Turnign greek-iso filenames => utf-8 iso

Νικόλαος Κούρας support at superhost.gr
Wed Jun 12 15:05:40 EDT 2013


On 12/6/2013 8:27 μμ, Νικόλαος Κούρας wrote:
> On 12/6/2013 3:42 μμ, Νικόλαος Κούρας wrote:
>
>>> =================================================================================================================
>>>
>>> # Convert wrongly encoded filenames to utf-8
>>> #
>>> =================================================================================================================
>>>
>>>
>>>
>>> path = b'/home/nikos/public_html/data/apps/'
>>> filenames = os.listdir( path )
>>>
>>> utf8_filenames = []
>>>
>>> for filename in filenames:
>>>      # Compute 'path/to/filename'
>>>      filename_bytes = path + filename
>>>      encoding = guess_encoding( filename_bytes )
>>>
>>>      if encoding == 'utf-8':
>>>          # File name is valid UTF-8, so we can skip to the next file.

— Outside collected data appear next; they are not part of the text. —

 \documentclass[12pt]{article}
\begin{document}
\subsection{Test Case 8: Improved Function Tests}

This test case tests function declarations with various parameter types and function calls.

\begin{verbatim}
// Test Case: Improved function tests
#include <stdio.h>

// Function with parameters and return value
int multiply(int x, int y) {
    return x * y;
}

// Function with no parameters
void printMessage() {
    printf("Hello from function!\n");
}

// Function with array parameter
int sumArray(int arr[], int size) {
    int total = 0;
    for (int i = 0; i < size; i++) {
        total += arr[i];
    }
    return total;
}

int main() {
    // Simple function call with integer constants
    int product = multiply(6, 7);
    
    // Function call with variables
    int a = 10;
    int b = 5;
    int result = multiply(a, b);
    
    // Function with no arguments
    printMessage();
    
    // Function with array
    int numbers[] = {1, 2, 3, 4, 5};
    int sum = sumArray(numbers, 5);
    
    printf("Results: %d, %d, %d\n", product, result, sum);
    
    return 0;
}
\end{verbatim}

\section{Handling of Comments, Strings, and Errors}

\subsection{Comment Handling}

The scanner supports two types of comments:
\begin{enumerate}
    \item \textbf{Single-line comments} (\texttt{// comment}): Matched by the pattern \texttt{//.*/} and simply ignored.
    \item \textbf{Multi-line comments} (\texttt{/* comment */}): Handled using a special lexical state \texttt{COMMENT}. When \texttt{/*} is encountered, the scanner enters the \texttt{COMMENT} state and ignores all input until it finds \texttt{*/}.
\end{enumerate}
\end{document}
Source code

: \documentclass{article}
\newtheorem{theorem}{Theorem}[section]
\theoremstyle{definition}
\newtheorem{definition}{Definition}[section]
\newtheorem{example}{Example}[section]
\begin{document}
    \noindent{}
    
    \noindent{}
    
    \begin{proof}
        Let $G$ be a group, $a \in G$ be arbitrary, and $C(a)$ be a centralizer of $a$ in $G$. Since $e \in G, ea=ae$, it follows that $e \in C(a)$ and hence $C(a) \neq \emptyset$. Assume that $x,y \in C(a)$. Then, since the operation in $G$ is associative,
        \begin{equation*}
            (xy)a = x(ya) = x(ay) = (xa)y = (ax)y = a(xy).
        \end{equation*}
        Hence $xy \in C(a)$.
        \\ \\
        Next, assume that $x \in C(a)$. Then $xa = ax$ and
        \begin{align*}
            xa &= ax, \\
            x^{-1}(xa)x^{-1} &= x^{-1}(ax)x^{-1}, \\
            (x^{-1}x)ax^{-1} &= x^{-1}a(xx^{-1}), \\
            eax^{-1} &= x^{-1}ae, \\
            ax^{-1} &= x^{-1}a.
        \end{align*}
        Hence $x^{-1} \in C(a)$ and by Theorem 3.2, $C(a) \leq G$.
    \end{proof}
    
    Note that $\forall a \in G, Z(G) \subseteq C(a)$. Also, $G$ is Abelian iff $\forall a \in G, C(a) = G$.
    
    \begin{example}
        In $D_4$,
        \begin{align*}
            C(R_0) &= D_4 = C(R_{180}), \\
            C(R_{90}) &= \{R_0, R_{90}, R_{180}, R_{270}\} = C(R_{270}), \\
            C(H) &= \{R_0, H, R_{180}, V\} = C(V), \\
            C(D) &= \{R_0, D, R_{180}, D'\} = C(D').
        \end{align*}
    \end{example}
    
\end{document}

>>>          utf8_filenames.append( filename_bytes )
>>>          continue
>>>      elif encoding is None:
>>>          # No idea what the encoding is. Hit it with a hammer until it
>>> stops moving.
>>>          filename = filename_bytes.decode( 'utf-8',
>>> 'xmlcharrefreplace' )
>>>      else:
>>>          filename = filename_bytes.decode( encoding )
>>>
>>>      # Rename the file to something which ought to be UTF-8 clean.
>>>      newname_bytes = filename.encode('utf-8')
>>>      os.rename( filename_bytes, newname_bytes )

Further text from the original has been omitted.